20 July 2007

Rwandan President Kagame and Quincy Jones....

So, the recent issue of Vanity Fair magazine has done a full feature issue on Africa. The general theme of the issue is a celebrity bonanza of what is being done to save Africa. My pessimistic feelings about celebrity activism aside, who is kidding who in this arrangement? Bono as the guest editor. Really? Brad Pitt interviewing Desmond Tutu. Strange combination as Pitt clearly used someone else's crib notes to hold up his end of the conversation... David Bowie is an African. Hmmmm. Quincy Jones counts Rwandan President Paul Kagame as one of his heros?

The trouble I have with this is the umbrella theme of celebrity activism: We can save Africa. All they need is the right kind of support. Private-public partnerships in form of ideas and money from foundations like the Bill and Melinda Gates' Foundation are the wave of the future and celebrities can steer these resources to good use. This is the same logic that the development enterprise accorded to the civil society and NGOs in the 1980s and 1990s. So suffice it to say that public-private partnerships are not the latest and greatest thing; nor is celebrity activism.

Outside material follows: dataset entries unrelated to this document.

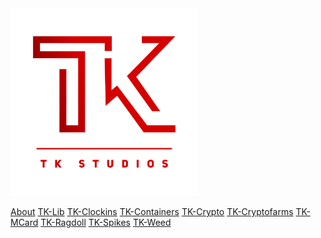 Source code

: <img src="./assets/images/logo.png" width="300">

<a class="btn" name="button" href="#/about.md">About</a>
<a class="btn" name="button" href="#/tk-lib.md">TK-Lib</a>
<a class="btn" name="button" href="#/tk-clockins.md">TK-Clockins</a>
<a class="btn" name="button" href="#/tk-containers.md">TK-Containers</a>
<a class="btn" name="button" href="#/tk-crypto.md">TK-Crypto</a>
<a class="btn" name="button" href="#/tk-cryptofarms.md">TK-Cryptofarms</a>
<a class="btn" name="button" href="#/tk-mcard.md">TK-MCard</a>
<a class="btn" name="button" href="#/tk-ragdoll.md">TK-Ragdoll</a>
<a class="btn" name="button" href="#/tk-spikes.md">TK-Spikes</a>
<a class="btn" name="button" href="#/tk-weed.md">TK-Weed</a>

Despite their good intentions, when celebrities lend their star-power to African projects, there is considerable room for things to go sour for the very people they are hoping to support. The project is not vastly different that the modernising approach to Africa that swept the continent at the time of independence in the late 1950s and early 1960s. The playing field is somewhat different than it was then, what with China able to circumvent development assistance budgets in one fell swoop of 'incentives' that pad their multi-million dollar 'development' projects. In Rwanda, for example, Chinese money is far outstripping what aid dollars can and will do.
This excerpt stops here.